As a relatively frequent, but irregular, traveler to Europe through the decades, I’m struck by Europe’s historical contrasts in apparent Christian religious sensibility. On the one hand, magnificent cathedrals. Those workers, designers, and donors built those cathedrals for many purposes and by many motivations, including those manifesting Christian heart and mind. One has to be willfully, and perversely bullheaded, to ignore those purposes and motivations. On the other hand, today these cathedrals may be viewed as simply the medieval architectural equivalents of the Louvre, or Prada, or the British museum. Interesting visual openings to a long-surpassed age. Vibrancy and creativity are there, but only as expressions of human aesthetic capabilities. Modern folk lacking apparent Christian sensibilities see only their own reflections in these magnificent cathedrals.
So what do I see today? I have to check myself. I don’t want my eyes to be betrayed into thinking that the only signs of life are cathedrals full of worshippers. To do so would be to validate one (really two) periods of “Christendom.” The high medieval period creating the Reims, Amiens, Chartres, and the ideal and glorified years of the 1950’s.
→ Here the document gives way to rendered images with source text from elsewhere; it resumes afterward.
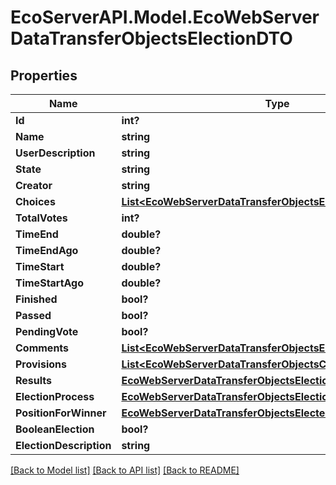 # EcoServerAPI.Model.EcoWebServerDataTransferObjectsElectionDTO
## Properties

Name | Type | Description | Notes
------------ | ------------- | ------------- | -------------
**Id** | **int?** |  | [optional] 
**Name** | **string** |  | [optional] 
**UserDescription** | **string** |  | [optional] 
**State** | **string** |  | [optional] 
**Creator** | **string** |  | [optional] 
**Choices** | [**List&lt;EcoWebServerDataTransferObjectsElectionChoiceDTO&gt;**](EcoWebServerDataTransferObjectsElectionChoiceDTO.md) |  | [optional] 
**TotalVotes** | **int?** |  | [optional] 
**TimeEnd** | **double?** |  | [optional] 
**TimeEndAgo** | **double?** |  | [optional] 
**TimeStart** | **double?** |  | [optional] 
**TimeStartAgo** | **double?** |  | [optional] 
**Finished** | **bool?** |  | [optional] 
**Passed** | **bool?** |  | [optional] 
**PendingVote** | **bool?** |  | [optional] 
**Comments** | [**List&lt;EcoWebServerDataTransferObjectsElectionCommentDTO&gt;**](EcoWebServerDataTransferObjectsElectionCommentDTO.md) |  | [optional] 
**Provisions** | [**List&lt;EcoWebServerDataTransferObjectsCivicActionDTO&gt;**](EcoWebServerDataTransferObjectsCivicActionDTO.md) |  | [optional] 
**Results** | [**EcoWebServerDataTransferObjectsElectionResultsDTO**](EcoWebServerDataTransferObjectsElectionResultsDTO.md) |  | [optional] 
**ElectionProcess** | [**EcoWebServerDataTransferObjectsElectionProcessDTO**](EcoWebServerDataTransferObjectsElectionProcessDTO.md) |  | [optional] 
**PositionForWinner** | [**EcoWebServerDataTransferObjectsElectedTitleDTO**](EcoWebServerDataTransferObjectsElectedTitleDTO.md) |  | [optional] 
**BooleanElection** | **bool?** |  | [optional] 
**ElectionDescription** | **string** |  | [optional] 

[[Back to Model list]](../README.md#documentation-for-models) [[Back to API list]](../README.md#documentation-for-api-endpoints) [[Back to README]](../README.md)

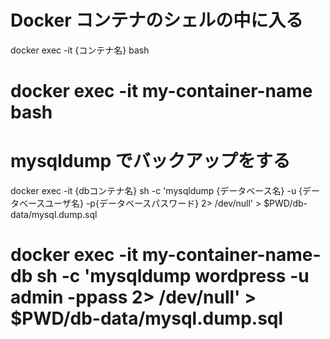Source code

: # Docker コンテナのシェルの中に入る
docker exec -it {コンテナ名} bash
# docker exec -it my-container-name bash

# mysqldump でバックアップをする
docker exec -it {dbコンテナ名} sh -c 'mysqldump {データベース名} -u {データベースユーザ名} -p{データベースパスワード} 2> /dev/null' > $PWD/db-data/mysql.dump.sql
# docker exec -it my-container-name-db sh -c 'mysqldump wordpress -u admin -ppass 2> /dev/null' > $PWD/db-data/mysql.dump.sql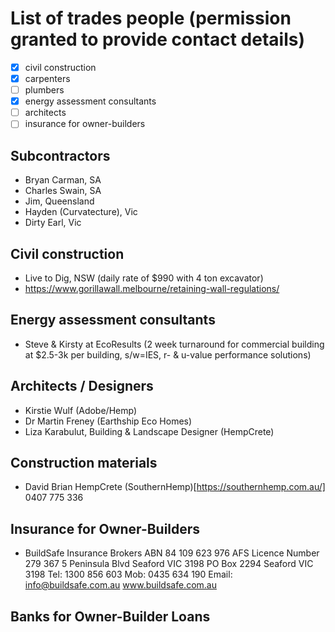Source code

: # List of trades people (permission granted to provide contact details)
 - [x] civil construction
 - [x] carpenters
 - [ ] plumbers
 - [x] energy assessment consultants 
 - [ ] architects
 - [ ] insurance for owner-builders

## Subcontractors
 - Bryan Carman, SA
 - Charles Swain, SA
 - Jim, Queensland
 - Hayden (Curvatecture), Vic
 - Dirty Earl, Vic

## Civil construction
 - Live to Dig, NSW (daily rate of $990 with 4 ton excavator)
 - https://www.gorillawall.melbourne/retaining-wall-regulations/

## Energy assessment consultants
  - Steve & Kirsty at EcoResults (2 week turnaround for commercial building at $2.5-3k per building, s/w=IES, r- & u-value performance solutions)

## Architects / Designers
  - Kirstie Wulf (Adobe/Hemp)
  - Dr Martin Freney (Earthship Eco Homes)
  - Liza Karabulut, Building & Landscape Designer (HempCrete)

## Construction materials
  - David Brian HempCrete (SouthernHemp)[https://southernhemp.com.au/] 0407 775 336

## Insurance for Owner-Builders
  - BuildSafe Insurance Brokers ABN 84 109 623 976 AFS Licence Number 279 367 5 Peninsula Blvd Seaford VIC 3198 PO Box 2294 Seaford VIC 3198 Tel: 1300 856 603 Mob: 0435 634 190 Email: info@buildsafe.com.au www.buildsafe.com.au

## Banks for Owner-Builder Loans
The years of self- confident North American mainstream Protestantism. I have to see with different eyes.
My eyes see signs of faithfulness, signs of vitality. Limited to seeing worship, church posters and notices, with only a few conversations, I still see those signs. In our completely, and in many ways justifiable, secular perspectives, these signs may not be appraised as significant. An Incomplete response. I’ve noted some of these signs already without flagging them as signs of Christian vitality.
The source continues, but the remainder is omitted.